▶ Action item: Only the lines from the one with "Problems and Braneworld" to the end of the data below should be given again, exactly as written.

▶ Data extract:
§
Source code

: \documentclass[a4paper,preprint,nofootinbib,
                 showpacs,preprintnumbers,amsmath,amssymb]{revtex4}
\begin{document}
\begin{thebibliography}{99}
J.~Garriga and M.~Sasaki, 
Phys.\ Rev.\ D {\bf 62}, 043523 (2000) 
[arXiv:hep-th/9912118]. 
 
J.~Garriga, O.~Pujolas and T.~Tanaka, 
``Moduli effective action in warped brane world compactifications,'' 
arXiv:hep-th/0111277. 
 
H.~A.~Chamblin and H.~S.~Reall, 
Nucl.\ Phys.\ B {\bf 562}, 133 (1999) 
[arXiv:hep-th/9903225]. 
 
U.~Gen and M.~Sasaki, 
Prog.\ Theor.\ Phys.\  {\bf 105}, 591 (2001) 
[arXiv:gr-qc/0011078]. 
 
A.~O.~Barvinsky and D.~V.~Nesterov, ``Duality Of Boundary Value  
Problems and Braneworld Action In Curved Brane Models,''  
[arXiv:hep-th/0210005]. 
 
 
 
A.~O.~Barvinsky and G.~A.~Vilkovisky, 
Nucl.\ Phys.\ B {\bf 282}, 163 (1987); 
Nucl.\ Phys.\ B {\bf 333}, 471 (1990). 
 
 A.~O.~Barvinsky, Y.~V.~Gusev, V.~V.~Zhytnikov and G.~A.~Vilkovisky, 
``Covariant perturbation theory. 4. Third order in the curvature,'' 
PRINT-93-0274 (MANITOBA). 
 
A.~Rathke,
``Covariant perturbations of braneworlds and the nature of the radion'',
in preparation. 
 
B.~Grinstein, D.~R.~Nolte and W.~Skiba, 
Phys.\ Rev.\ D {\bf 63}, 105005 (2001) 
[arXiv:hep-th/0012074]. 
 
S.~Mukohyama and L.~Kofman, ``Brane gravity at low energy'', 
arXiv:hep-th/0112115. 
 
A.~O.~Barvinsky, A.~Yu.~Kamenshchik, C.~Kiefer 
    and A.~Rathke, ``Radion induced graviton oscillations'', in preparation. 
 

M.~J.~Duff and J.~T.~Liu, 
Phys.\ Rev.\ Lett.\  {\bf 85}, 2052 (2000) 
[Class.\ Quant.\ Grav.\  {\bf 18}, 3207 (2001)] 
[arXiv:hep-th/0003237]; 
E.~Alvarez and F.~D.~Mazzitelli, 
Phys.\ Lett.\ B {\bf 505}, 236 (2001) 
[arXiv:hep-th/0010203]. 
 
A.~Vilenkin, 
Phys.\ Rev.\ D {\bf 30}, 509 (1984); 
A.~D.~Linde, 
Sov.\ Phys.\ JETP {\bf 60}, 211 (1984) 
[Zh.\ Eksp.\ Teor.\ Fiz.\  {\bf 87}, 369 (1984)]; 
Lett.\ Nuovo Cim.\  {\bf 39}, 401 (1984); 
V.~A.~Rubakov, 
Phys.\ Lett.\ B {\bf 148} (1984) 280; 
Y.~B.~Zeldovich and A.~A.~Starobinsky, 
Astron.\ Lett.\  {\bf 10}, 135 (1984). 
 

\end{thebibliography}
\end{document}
§
▶ Reply:
Problems and Braneworld Action In Curved Brane Models,''  
[arXiv:hep-th/0210005]. 
 
 
 
A.~O.~Barvinsky and G.~A.~Vilkovisky, 
Nucl.\ Phys.\ B {\bf 282}, 163 (1987); 
Nucl.\ Phys.\ B {\bf 333}, 471 (1990). 
 
 A.~O.~Barvinsky, Y.~V.~Gusev, V.~V.~Zhytnikov and G.~A.~Vilkovisky, 
``Covariant perturbation theory. 4. Third order in the curvature,'' 
PRINT-93-0274 (MANITOBA). 
 
A.~Rathke,
``Covariant perturbations of braneworlds and the nature of the radion'',
in preparation. 
 
B.~Grinstein, D.~R.~Nolte and W.~Skiba, 
Phys.\ Rev.\ D {\bf 63}, 105005 (2001) 
[arXiv:hep-th/0012074]. 
 
S.~Mukohyama and L.~Kofman, ``Brane gravity at low energy'', 
arXiv:hep-th/0112115. 
 
A.~O.~Barvinsky, A.~Yu.~Kamenshchik, C.~Kiefer 
    and A.~Rathke, ``Radion induced graviton oscillations'', in preparation. 
 

M.~J.~Duff and J.~T.~Liu, 
Phys.\ Rev.\ Lett.\  {\bf 85}, 2052 (2000) 
[Class.\ Quant.\ Grav.\  {\bf 18}, 3207 (2001)] 
[arXiv:hep-th/0003237]; 
E.~Alvarez and F.~D.~Mazzitelli, 
Phys.\ Lett.\ B {\bf 505}, 236 (2001) 
[arXiv:hep-th/0010203]. 
 
A.~Vilenkin, 
Phys.\ Rev.\ D {\bf 30}, 509 (1984); 
A.~D.~Linde, 
Sov.\ Phys.\ JETP {\bf 60}, 211 (1984) 
[Zh.\ Eksp.\ Teor.\ Fiz.\  {\bf 87}, 369 (1984)]; 
Lett.\ Nuovo Cim.\  {\bf 39}, 401 (1984); 
V.~A.~Rubakov, 
Phys.\ Lett.\ B {\bf 148} (1984) 280; 
Y.~B.~Zeldovich and A.~A.~Starobinsky, 
Astron.\ Lett.\  {\bf 10}, 135 (1984). 
 

\end{thebibliography}
\end{document}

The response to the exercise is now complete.